Bazel remote caching: Action caches are more secure when they’re readonly

September 2024

Bazel remote caches are made up of two parts: the Action Cache (AC) and the Content Addressable Store (CAS). The AC stores the results of previous builds and tests, and the CAS is basically a file store. To prevent certain types of attacks, it’s important for the AC to be readonly. It’s not necessary for the CAS to be readonly, however, assuming certain checks are in place. Making the AC readonly forces you to change the way you run your builds, so you’ll need to decide if the tradeoff is worth it.

Bazel performs work using a concept called an Action. An action is a data structure that represents a command that needs to be run, plus the inputs. For example, an action that makes a copy of hello.txt might look like this ¹:

// heavily simplified json for an `Action`
{
  "command": {
    "arguments": ["bash", "-c", "cp hello.txt hello_copy.txt"]
  },
  "inputs": {
    "hello.txt": "5891b5b522d5df086d0ff0b110fbd9d21bb4fc7163af34d08286a2e846f6be03/12"
  }
}

These actions can be run locally by Bazel, or they can run remotely by sending a request containing the action to a remote execution cluster. Notice any input files are referred to by a digest (5891b[..]/12), which is made up of the checksum of the file plus its size in bytes. This is essentially a “pointer” into the CAS. The CAS is a key-value store of files, where the key is the digest of the file. Before an action can be run remotely, Bazel has to upload all the input files it references to the CAS:

action = self.make_action()
for f in action.input_files:
    digest = f"{shasum(f)}/{len(f)}"
    self.upload_to_cas(key=digest, contents=f)
action_result = self.execute_action(action)

The result of an action execution is a data structure called an Action Result. The most important field in the action result is the “outputs”, which is a key-value map of output filename to digest:

// heavily simplified json for an `ActionResult`
{
  "outputs": {
    "hello_copy.txt": "5891b5b522d5df086d0ff0b110fbd9d21bb4fc7163af34d08286a2e846f6be03/12"
  }
}

When the action has finished executing the action result will be written to the AC. The AC is a key-value store of action results, keyed by the action.
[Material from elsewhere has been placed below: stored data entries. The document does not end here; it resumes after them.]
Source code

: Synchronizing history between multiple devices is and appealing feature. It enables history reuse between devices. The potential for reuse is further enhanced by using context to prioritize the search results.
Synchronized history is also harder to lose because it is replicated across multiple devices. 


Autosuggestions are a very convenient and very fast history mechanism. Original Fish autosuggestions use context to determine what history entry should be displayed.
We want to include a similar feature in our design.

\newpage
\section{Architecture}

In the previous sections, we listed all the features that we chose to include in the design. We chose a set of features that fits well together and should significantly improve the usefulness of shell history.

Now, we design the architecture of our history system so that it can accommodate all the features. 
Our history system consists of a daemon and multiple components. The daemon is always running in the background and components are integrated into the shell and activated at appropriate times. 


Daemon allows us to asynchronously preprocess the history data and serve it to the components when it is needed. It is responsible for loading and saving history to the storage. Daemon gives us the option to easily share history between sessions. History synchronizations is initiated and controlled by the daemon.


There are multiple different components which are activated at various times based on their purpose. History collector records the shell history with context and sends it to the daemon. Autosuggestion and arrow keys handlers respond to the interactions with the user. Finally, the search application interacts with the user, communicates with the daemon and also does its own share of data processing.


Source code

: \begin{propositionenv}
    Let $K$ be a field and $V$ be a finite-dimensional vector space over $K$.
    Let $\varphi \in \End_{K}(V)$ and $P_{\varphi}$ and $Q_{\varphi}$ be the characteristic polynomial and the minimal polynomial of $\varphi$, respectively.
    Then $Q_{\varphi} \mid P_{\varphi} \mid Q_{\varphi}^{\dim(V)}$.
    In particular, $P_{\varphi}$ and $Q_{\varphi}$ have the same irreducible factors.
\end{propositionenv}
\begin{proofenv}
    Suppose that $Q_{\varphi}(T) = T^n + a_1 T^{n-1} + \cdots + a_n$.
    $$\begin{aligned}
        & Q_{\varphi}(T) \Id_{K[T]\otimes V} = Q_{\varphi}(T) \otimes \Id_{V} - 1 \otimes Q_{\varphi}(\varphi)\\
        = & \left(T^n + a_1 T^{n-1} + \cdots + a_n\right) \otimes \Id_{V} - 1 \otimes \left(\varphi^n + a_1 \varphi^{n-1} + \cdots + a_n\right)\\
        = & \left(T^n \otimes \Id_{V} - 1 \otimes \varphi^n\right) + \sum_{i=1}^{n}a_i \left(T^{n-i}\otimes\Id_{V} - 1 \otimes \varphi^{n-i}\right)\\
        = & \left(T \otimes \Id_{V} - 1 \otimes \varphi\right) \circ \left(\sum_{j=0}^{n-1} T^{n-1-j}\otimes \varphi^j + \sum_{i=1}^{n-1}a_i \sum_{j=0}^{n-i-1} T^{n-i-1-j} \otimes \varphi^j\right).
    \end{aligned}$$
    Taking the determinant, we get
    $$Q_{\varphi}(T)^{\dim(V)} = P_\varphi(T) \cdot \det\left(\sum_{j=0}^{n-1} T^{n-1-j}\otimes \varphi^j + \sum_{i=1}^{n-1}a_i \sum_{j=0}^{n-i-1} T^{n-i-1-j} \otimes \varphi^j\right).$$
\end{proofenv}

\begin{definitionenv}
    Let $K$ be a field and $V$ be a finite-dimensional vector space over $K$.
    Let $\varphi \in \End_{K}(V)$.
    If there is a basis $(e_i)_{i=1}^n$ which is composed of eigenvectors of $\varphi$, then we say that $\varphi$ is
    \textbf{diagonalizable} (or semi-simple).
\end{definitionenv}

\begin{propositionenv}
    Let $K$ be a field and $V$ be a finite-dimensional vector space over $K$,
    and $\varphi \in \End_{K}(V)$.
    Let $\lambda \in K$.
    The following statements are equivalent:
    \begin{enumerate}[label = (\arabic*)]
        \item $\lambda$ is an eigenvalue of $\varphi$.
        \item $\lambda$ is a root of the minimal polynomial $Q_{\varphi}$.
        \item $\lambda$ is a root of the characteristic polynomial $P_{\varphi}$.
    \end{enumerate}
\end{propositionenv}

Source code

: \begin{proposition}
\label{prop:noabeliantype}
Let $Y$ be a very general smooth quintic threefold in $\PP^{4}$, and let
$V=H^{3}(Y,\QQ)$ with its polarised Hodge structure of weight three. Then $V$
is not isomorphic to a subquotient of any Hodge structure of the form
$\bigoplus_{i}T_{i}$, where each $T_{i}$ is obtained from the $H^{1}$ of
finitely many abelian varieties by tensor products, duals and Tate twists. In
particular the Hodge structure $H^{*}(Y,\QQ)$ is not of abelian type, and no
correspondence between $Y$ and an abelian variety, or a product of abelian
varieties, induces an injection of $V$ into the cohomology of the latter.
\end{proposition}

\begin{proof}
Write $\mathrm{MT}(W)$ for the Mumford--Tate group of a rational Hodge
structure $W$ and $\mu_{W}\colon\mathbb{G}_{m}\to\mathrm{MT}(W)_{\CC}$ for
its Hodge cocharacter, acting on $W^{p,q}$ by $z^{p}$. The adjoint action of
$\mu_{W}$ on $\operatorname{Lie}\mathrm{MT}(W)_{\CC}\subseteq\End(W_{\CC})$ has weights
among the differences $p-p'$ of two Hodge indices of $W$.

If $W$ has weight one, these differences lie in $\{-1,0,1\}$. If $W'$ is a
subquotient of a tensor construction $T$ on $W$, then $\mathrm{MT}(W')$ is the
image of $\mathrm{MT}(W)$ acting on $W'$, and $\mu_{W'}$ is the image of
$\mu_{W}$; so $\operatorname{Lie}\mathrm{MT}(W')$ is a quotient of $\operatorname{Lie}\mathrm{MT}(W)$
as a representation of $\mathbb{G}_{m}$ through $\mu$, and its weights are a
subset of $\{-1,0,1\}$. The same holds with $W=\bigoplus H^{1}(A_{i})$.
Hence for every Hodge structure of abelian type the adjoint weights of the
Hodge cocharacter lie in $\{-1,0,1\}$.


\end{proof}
The AC is what allows Bazel to re-use the result of builds run on other machines. To check if an action has been run before, Bazel will compute the digest of an action and perform a lookup in the AC. If there is a cache hit, Bazel will simply download the previously computed result rather than executing the action again. This means that an identical action will only be run once across many machines running Bazel.

action = self.make_action()
if (action_result := self.get_action_result(key=digest(action))) is not None:
    return action_result # cache hit
for f in action.input_files:
    self.upload_to_cas(key=digest(f), contents=f)
action_result = self.execute_action(action)
self.put_action_result(key=digest(action), value=action_result)

Notice that the CAS entries are content addressed (key=digest(file)), whereas the AC is input addressed (key=digest(action), rather than key=digest(action_result)). This means that it’s possible to verify the validity of a CAS entry by recomputing the digest. If an attacker tries to upload a malicious file to the CAS, they cannot overwrite benign data with malicious data. Server-side checks will reject any uploads where the key doesn’t match the actual digest. Even if these server-side checks weren’t in place, Bazel itself verifies that the digest is correct for any file it downloads from the CAS.

In contrast to the CAS, the fact that the AC is input addressed means there is no way to verify the validity of an AC entry based on its key. You have to trust that any data you get from the AC is correct and hasn’t been placed there by an attacker. This means that while an attacker cannot exploit write access to the CAS, they can exploit write access to the AC:

# Step 1: upload malicious .jar to the CAS
malicious_jar = open("./MaliciousService.jar", "r")
self.upload_to_cas(key=digest(malicious_jar), value=malicious_jar)
# Step 2: grab the original action result and modify it
action_result = self.get_action_result(action)
action_result.outputs["Service.jar"] = digest(malicious_jar)
# Step 3: upload the poisoned action result
self.put_action_result(key=digest(action), value=action_result)

Unfortunately, any remote cache that supports local (i.e. non-RBE) execution must support writes to the AC. Otherwise it’s impossible for Bazel to share cache hits across many machines.

The only way you can turn off write access to the AC is by running actions remotely. In this setup, the remote execution service itself will write action results to the AC. In theory² the only way to poison the cache in this scenario is to find a hash collision between a benign action and a malicious one, which is extraordinarily unlikely considering Bazel uses SHA-256.

I have taken some creative liberties to make this easier to understand for someone who isn’t familiar with Bazel’s remote APIs. Actions and ActionResults don’t actually have this shape, nor are they encoded using JSON. You can see the real data structures in the bazelbuild/remote-apis repo.↩︎
In practice there are other ways that an attacker can exploit RBE to poison the cache, like writing to the AC directly from inside an action if access controls have not been configured properly.↩︎